#### WHAT IS BEING ASKED:
Pick out each line below containing "that".

#### Stored items:
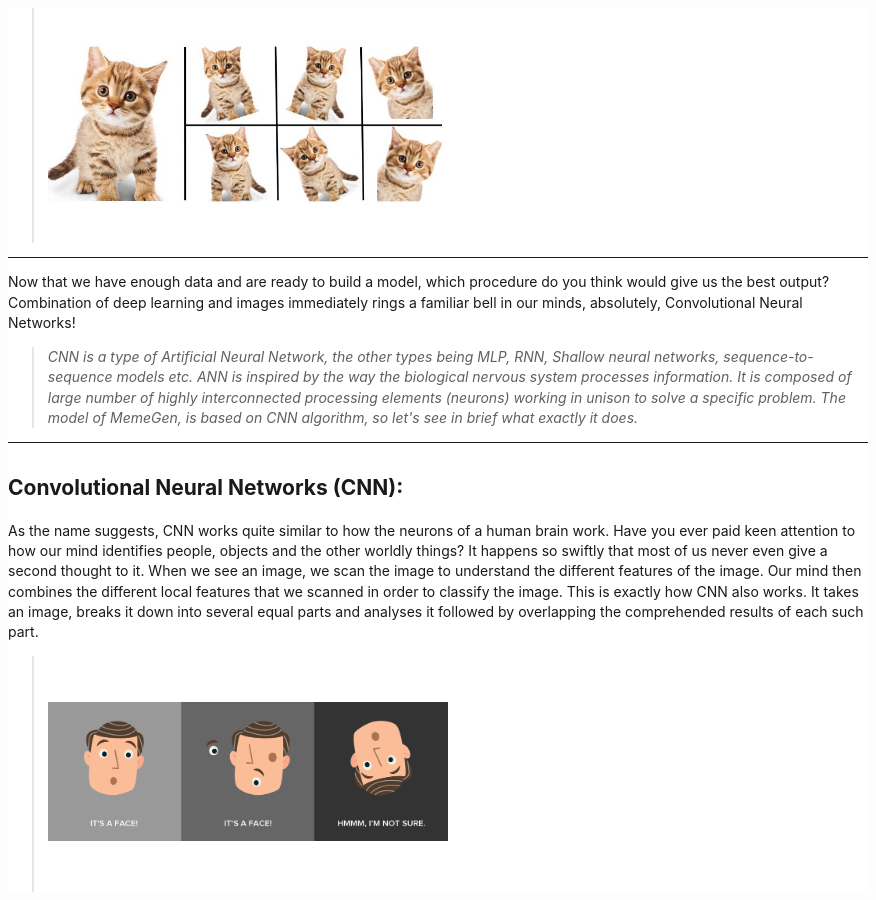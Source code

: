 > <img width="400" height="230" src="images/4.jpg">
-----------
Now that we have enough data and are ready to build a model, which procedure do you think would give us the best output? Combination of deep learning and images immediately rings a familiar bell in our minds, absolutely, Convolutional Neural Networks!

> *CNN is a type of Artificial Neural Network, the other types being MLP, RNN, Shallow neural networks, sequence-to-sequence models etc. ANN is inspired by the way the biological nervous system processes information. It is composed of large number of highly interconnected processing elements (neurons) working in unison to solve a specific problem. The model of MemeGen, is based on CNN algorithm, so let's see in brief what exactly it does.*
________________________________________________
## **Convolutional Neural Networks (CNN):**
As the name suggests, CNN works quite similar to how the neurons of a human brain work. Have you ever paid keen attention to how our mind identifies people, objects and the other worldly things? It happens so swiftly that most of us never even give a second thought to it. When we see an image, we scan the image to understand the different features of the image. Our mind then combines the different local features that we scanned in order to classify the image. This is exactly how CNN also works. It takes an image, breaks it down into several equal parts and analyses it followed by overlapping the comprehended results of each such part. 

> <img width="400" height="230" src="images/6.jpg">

#### WRITTEN SOLUTION:
Now that we have enough data and are ready to build a model, which procedure do you think would give us the best output? Combination of deep learning and images immediately rings a familiar bell in our minds, absolutely, Convolutional Neural Networks!
As the name suggests, CNN works quite similar to how the neurons of a human brain work. Have you ever paid keen attention to how our mind identifies people, objects and the other worldly things? It happens so swiftly that most of us never even give a second thought to it. When we see an image, we scan the image to understand the different features of the image. Our mind then combines the different local features that we scanned in order to classify the image. This is exactly how CNN also works. It takes an image, breaks it down into several equal parts and analyses it followed by overlapping the comprehended results of each such part. 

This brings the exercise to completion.